Required work - When the data below is printed, every line must match exactly and the images must be absent.

Given data -

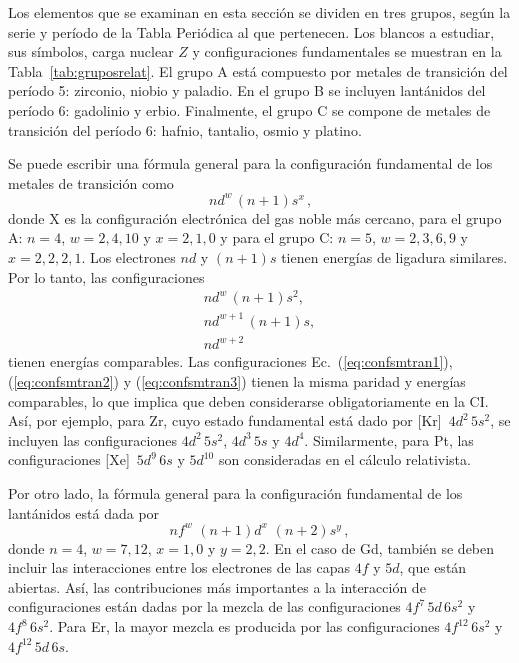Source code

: Los elementos que se examinan en esta sección se dividen en tres grupos, 
según la serie y período de la Tabla Periódica al que pertenecen. Los 
blancos a estudiar, sus símbolos, carga nuclear $Z$ y configuraciones 
fundamentales se muestran en la Tabla~\ref{tab:gruposrelat}. El grupo A
está compuesto por metales de transición del período 5: zirconio, niobio
y paladio. En el grupo B se incluyen lantánidos del período 6: 
gadolinio y erbio. Finalmente, el grupo C se compone de metales de 
transición del período 6: hafnio, tantalio, osmio y platino.

Se puede escribir una fórmula general para la configuración fundamental 
de los metales de transición como
\begin{equation}
[\text{X}]\,nd^w\,(n+1)s^x\,,
\end{equation}
donde X es la configuración electrónica del gas noble más cercano, para 
el grupo A: $n=4$, $w=2,4,10$ y $x=2,1,0$ y para el grupo C: $n=5$, 
$w=2,3,6,9$ y $x=2,2,2,1$. Los electrones $nd$ y $(n+1)s$ tienen 
energías de ligadura similares. Por lo tanto, las configuraciones 
\begin{gather}
nd^w\,(n+1)s^2,
\label{eq:confsmtran1} \\
nd^{w+1}\,(n+1)s,
\label{eq:confsmtran2} \\
nd^{w+2}
\label{eq:confsmtran3}
\end{gather}
tienen energías comparables. Las configuraciones 
Ec.~(\ref{eq:confsmtran1}), (\ref{eq:confsmtran2}) y 
(\ref{eq:confsmtran3}) tienen la misma paridad y energías comparables, 
lo que implica que deben considerarse obligatoriamente en la CI.
Así, por ejemplo, para Zr, cuyo estado fundamental está dado por 
[Kr]~$4d^2\,5s^2$, se incluyen las configuraciones $4d^2\,5s^2$, 
$4d^3\,5s$ y $4d^4$. Similarmente, para Pt, las configuraciones 
[Xe]~$5d^9\,6s$ y $5d^{10}$ son consideradas en el cálculo relativista.

Por otro lado, la fórmula general para la configuración fundamental de 
los lantánidos está dada por
\begin{equation}
nf^w\,\,(n+1)d^x\,\,(n+2)s^y\,,
\end{equation}
donde $n=4$, $w=7,12$, $x=1,0$ y $y=2,2$. En el caso de Gd, también 
se deben incluir las interacciones entre los electrones de las capas
$4f$ y $5d$, que están abiertas. Así, las contribuciones más 
importantes a la interacción de configuraciones están dadas por la 
mezcla de las configuraciones $4f^7\,5d\,6s^2$ y $4f^8\,6s^2$.
Para Er, la mayor mezcla es producida por las configuraciones 
$4f^{12}\,6s^2$ y $4f^{12}\,5d\,6s$.

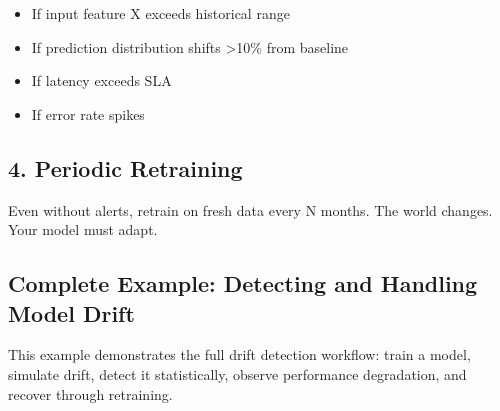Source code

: \documentclass[11pt,oneside]{book}
\begin{document}
\begin{itemize}
\item If input feature X exceeds historical range
\item If prediction distribution shifts >10\% from baseline
\item If latency exceeds SLA
\item If error rate spikes
\end{itemize}

\subsection{4. Periodic Retraining}

Even without alerts, retrain on fresh data every N months. The world changes. Your model must adapt.

\subsection{Complete Example: Detecting and Handling Model Drift}

This example demonstrates the full drift detection workflow: train a model, simulate drift, detect it statistically, observe performance degradation, and recover through retraining.
\end{document}
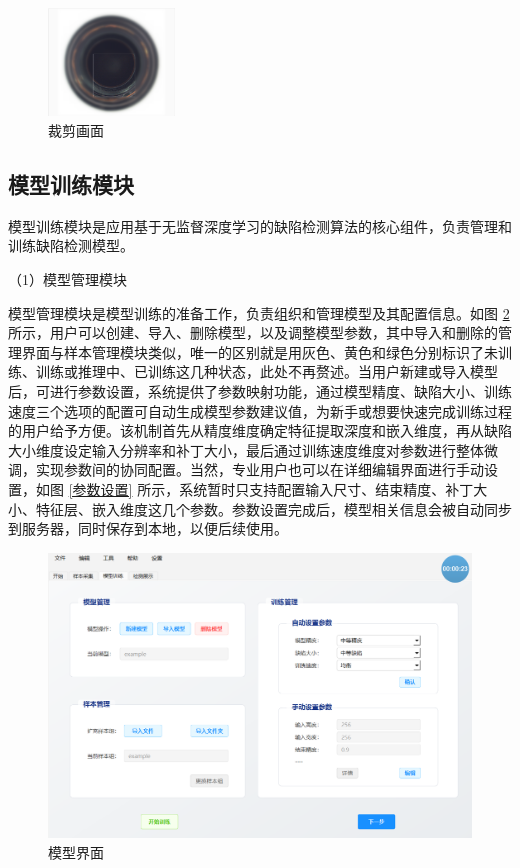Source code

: \documentclass[
  ]{njuthesis}
\begin{document}
\begin{figure}[htb]
    \centering
    \includegraphics[width=0.3\textwidth]{images/裁剪画面.png}
    \caption{裁剪画面}
    \label{裁剪画面}
\end{figure}

\subsection{模型训练模块}

模型训练模块是应用基于无监督深度学习的缺陷检测算法的核心组件，负责管理和训练缺陷检测模型。

（1）模型管理模块

模型管理模块是模型训练的准备工作，负责组织和管理模型及其配置信息。如图 \ref{模型界面} 所示，用户可以创建、导入、删除模型，以及调整模型参数，其中导入和删除的管理界面与样本管理模块类似，唯一的区别就是用灰色、黄色和绿色分别标识了未训练、训练或推理中、已训练这几种状态，此处不再赘述。当用户新建或导入模型后，可进行参数设置，系统提供了参数映射功能，通过模型精度、缺陷大小、训练速度三个选项的配置可自动生成模型参数建议值，为新手或想要快速完成训练过程的用户给予方便。该机制首先从精度维度确定特征提取深度和嵌入维度，再从缺陷大小维度设定输入分辨率和补丁大小，最后通过训练速度维度对参数进行整体微调，实现参数间的协同配置。当然，专业用户也可以在详细编辑界面进行手动设置，如图 \ref{参数设置} 所示，系统暂时只支持配置输入尺寸、结束精度、补丁大小、特征层、嵌入维度这几个参数。参数设置完成后，模型相关信息会被自动同步到服务器，同时保存到本地，以便后续使用。

\begin{figure}[H]
    \centering
    \includegraphics[width=\textwidth]{images/模型界面.png}
    \caption{模型界面}
    \label{模型界面}
\end{figure}
\end{document}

Completed task -
Source code

: Los elementos que se examinan en esta sección se dividen en tres grupos, 
según la serie y período de la Tabla Periódica al que pertenecen. Los 
blancos a estudiar, sus símbolos, carga nuclear $Z$ y configuraciones 
fundamentales se muestran en la Tabla~\ref{tab:gruposrelat}. El grupo A
está compuesto por metales de transición del período 5: zirconio, niobio
y paladio. En el grupo B se incluyen lantánidos del período 6: 
gadolinio y erbio. Finalmente, el grupo C se compone de metales de 
transición del período 6: hafnio, tantalio, osmio y platino.

Se puede escribir una fórmula general para la configuración fundamental 
de los metales de transición como
\begin{equation}
[\text{X}]\,nd^w\,(n+1)s^x\,,
\end{equation}
donde X es la configuración electrónica del gas noble más cercano, para 
el grupo A: $n=4$, $w=2,4,10$ y $x=2,1,0$ y para el grupo C: $n=5$, 
$w=2,3,6,9$ y $x=2,2,2,1$. Los electrones $nd$ y $(n+1)s$ tienen 
energías de ligadura similares. Por lo tanto, las configuraciones 
\begin{gather}
nd^w\,(n+1)s^2,
\label{eq:confsmtran1} \\
nd^{w+1}\,(n+1)s,
\label{eq:confsmtran2} \\
nd^{w+2}
\label{eq:confsmtran3}
\end{gather}
tienen energías comparables. Las configuraciones 
Ec.~(\ref{eq:confsmtran1}), (\ref{eq:confsmtran2}) y 
(\ref{eq:confsmtran3}) tienen la misma paridad y energías comparables, 
lo que implica que deben considerarse obligatoriamente en la CI.
Así, por ejemplo, para Zr, cuyo estado fundamental está dado por 
[Kr]~$4d^2\,5s^2$, se incluyen las configuraciones $4d^2\,5s^2$, 
$4d^3\,5s$ y $4d^4$. Similarmente, para Pt, las configuraciones 
[Xe]~$5d^9\,6s$ y $5d^{10}$ son consideradas en el cálculo relativista.

Por otro lado, la fórmula general para la configuración fundamental de 
los lantánidos está dada por
\begin{equation}
nf^w\,\,(n+1)d^x\,\,(n+2)s^y\,,
\end{equation}
donde $n=4$, $w=7,12$, $x=1,0$ y $y=2,2$. En el caso de Gd, también 
se deben incluir las interacciones entre los electrones de las capas
$4f$ y $5d$, que están abiertas. Así, las contribuciones más 
importantes a la interacción de configuraciones están dadas por la 
mezcla de las configuraciones $4f^7\,5d\,6s^2$ y $4f^8\,6s^2$.
Para Er, la mayor mezcla es producida por las configuraciones 
$4f^{12}\,6s^2$ y $4f^{12}\,5d\,6s$.

Source code

: \documentclass[11pt,oneside]{book}
\begin{document}
\begin{itemize}
\item If input feature X exceeds historical range
\item If prediction distribution shifts >10\% from baseline
\item If latency exceeds SLA
\item If error rate spikes
\end{itemize}

\subsection{4. Periodic Retraining}

Even without alerts, retrain on fresh data every N months. The world changes. Your model must adapt.

\subsection{Complete Example: Detecting and Handling Model Drift}

This example demonstrates the full drift detection workflow: train a model, simulate drift, detect it statistically, observe performance degradation, and recover through retraining.
\end{document}
Source code

: \documentclass[
  ]{njuthesis}
\begin{document}
\begin{figure}[htb]
    \centering
    \includegraphics[width=0.3\textwidth]{images/裁剪画面.png}
    \caption{裁剪画面}
    \label{裁剪画面}
\end{figure}

\subsection{模型训练模块}

模型训练模块是应用基于无监督深度学习的缺陷检测算法的核心组件，负责管理和训练缺陷检测模型。

（1）模型管理模块

模型管理模块是模型训练的准备工作，负责组织和管理模型及其配置信息。如图 \ref{模型界面} 所示，用户可以创建、导入、删除模型，以及调整模型参数，其中导入和删除的管理界面与样本管理模块类似，唯一的区别就是用灰色、黄色和绿色分别标识了未训练、训练或推理中、已训练这几种状态，此处不再赘述。当用户新建或导入模型后，可进行参数设置，系统提供了参数映射功能，通过模型精度、缺陷大小、训练速度三个选项的配置可自动生成模型参数建议值，为新手或想要快速完成训练过程的用户给予方便。该机制首先从精度维度确定特征提取深度和嵌入维度，再从缺陷大小维度设定输入分辨率和补丁大小，最后通过训练速度维度对参数进行整体微调，实现参数间的协同配置。当然，专业用户也可以在详细编辑界面进行手动设置，如图 \ref{参数设置} 所示，系统暂时只支持配置输入尺寸、结束精度、补丁大小、特征层、嵌入维度这几个参数。参数设置完成后，模型相关信息会被自动同步到服务器，同时保存到本地，以便后续使用。

\begin{figure}[H]
    \centering
    \includegraphics[width=\textwidth]{images/模型界面.png}
    \caption{模型界面}
    \label{模型界面}
\end{figure}
\end{document}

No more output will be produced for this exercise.